Start of Records to process

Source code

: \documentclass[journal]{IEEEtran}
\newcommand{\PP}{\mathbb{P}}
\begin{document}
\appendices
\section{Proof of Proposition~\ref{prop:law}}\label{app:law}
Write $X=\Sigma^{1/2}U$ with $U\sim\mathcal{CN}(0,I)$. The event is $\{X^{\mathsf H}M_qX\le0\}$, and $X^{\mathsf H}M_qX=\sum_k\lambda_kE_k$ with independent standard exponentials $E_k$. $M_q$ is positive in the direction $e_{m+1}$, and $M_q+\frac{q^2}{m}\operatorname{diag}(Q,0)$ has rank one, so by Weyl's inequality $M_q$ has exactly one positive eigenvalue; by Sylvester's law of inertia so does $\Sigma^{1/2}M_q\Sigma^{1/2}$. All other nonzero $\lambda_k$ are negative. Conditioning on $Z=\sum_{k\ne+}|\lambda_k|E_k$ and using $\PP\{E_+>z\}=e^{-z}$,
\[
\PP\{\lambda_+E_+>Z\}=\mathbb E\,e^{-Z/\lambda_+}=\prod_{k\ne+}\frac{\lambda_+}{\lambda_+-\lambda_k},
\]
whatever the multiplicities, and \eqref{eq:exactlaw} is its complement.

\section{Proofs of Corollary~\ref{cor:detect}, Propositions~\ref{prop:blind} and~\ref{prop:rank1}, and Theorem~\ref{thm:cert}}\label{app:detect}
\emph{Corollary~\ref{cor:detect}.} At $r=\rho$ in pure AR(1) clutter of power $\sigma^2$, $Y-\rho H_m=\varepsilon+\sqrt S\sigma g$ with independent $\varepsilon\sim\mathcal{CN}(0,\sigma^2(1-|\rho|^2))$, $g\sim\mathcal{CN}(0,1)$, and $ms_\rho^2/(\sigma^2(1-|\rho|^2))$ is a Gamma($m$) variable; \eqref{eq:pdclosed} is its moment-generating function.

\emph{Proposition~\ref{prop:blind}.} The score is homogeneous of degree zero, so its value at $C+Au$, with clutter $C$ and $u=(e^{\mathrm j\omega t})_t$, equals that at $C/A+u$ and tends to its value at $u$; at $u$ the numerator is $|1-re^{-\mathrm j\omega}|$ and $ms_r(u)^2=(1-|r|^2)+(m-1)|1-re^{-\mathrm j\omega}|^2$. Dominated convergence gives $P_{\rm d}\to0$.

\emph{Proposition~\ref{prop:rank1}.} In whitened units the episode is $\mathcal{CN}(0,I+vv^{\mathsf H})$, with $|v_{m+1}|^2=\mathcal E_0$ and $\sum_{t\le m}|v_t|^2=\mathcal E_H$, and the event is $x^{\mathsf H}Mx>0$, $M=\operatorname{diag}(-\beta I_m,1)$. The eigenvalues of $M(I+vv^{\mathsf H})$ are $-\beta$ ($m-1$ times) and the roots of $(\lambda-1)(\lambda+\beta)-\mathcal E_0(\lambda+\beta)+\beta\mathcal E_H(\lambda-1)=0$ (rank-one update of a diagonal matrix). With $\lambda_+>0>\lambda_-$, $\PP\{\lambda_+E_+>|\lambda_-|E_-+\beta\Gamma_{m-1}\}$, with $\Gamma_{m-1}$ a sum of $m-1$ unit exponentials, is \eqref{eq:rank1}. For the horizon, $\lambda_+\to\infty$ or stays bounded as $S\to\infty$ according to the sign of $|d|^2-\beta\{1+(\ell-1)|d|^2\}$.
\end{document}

End of Records to process

What is expected: The expected answer is a copy of each line in the records that holds the word "label".

Exercise result:
\section{Proof of Proposition~\ref{prop:law}}\label{app:law}
\section{Proofs of Corollary~\ref{cor:detect}, Propositions~\ref{prop:blind} and~\ref{prop:rank1}, and Theorem~\ref{thm:cert}}\label{app:detect}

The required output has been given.